Sample an image \(x\) at random from the class distribution. Choose any measurable classifier on the space of images. Then, with probability at least

\\( 1-U_c \exp(-\pi \epsilon^2)/(2\pi) \\)
one of the following conditions holds true: 1) The point \\(x\\) is mislcassified by the classifier, or 2) There is an adversarial examples, \\(\hat x\\), in a different class, but with \\(||x-\hat x||_2 < \epsilon\\).

This bound guarantees the existence of adversarial examples if the density bound \(U_c\) isn’t too big. We provide theoretical results to show that, for very simple image classes, \(U_c\) gets big as the dimension of the problem increases. However, we also provide experimental results suggesting that complex image classes may have much lower values of \(U_c\), which could result in a highly non-trivial susceptibility bound.

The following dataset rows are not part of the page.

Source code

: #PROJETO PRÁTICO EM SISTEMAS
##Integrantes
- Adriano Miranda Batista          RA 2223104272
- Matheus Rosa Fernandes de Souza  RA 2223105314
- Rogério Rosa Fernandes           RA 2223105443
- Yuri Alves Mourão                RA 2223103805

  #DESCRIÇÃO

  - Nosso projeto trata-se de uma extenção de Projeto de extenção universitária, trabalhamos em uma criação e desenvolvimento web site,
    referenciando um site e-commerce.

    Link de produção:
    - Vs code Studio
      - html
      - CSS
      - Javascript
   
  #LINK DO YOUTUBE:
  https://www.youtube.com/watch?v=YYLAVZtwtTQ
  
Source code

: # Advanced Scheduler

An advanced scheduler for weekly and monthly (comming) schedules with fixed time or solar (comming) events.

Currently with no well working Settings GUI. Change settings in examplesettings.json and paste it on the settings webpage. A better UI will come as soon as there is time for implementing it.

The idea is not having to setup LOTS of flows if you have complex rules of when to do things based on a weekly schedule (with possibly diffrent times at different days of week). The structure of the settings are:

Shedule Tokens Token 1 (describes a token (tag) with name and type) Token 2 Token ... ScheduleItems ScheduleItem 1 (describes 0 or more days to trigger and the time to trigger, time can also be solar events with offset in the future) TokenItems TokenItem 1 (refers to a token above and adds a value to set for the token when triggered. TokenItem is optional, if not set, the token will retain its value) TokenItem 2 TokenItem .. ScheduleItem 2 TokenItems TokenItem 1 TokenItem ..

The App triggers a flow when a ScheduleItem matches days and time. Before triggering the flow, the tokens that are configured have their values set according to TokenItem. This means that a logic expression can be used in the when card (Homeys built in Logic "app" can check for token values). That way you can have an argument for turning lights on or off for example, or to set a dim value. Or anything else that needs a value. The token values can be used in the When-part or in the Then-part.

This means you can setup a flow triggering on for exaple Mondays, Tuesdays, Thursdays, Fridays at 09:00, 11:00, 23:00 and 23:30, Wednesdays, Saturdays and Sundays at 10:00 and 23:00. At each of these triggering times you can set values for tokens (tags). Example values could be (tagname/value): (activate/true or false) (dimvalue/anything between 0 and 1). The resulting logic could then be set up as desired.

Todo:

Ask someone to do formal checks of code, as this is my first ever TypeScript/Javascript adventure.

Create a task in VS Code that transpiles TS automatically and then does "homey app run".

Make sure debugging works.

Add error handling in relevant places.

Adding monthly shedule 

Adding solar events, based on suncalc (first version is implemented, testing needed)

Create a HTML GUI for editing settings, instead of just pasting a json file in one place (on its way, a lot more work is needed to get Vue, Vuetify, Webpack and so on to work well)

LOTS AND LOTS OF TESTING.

Sparse adversarial examples

We consider the case of sparse adversarial examples, where only a subset of image pixels are manipulated. In this situation, we can prove that adversarial perturbation is possible using a small subset of pixels, provided the density bound \(U_c\) doesn’t grow too large.

  

Sparse adversarial examples perturb a small subset of pixels and can hide adversarial "fuzz" inside high-frequency image regions. The original image (left) is classified as an "ox." Under \( \ell_\infty \)-norm perturbations (center-left), it is classified as "traffic light," but the perturbations visibly distort smooth regions of the image (the sky). These effects are hidden in the grass (center right) using sparse perturbations limited to a small subset of pixels (right).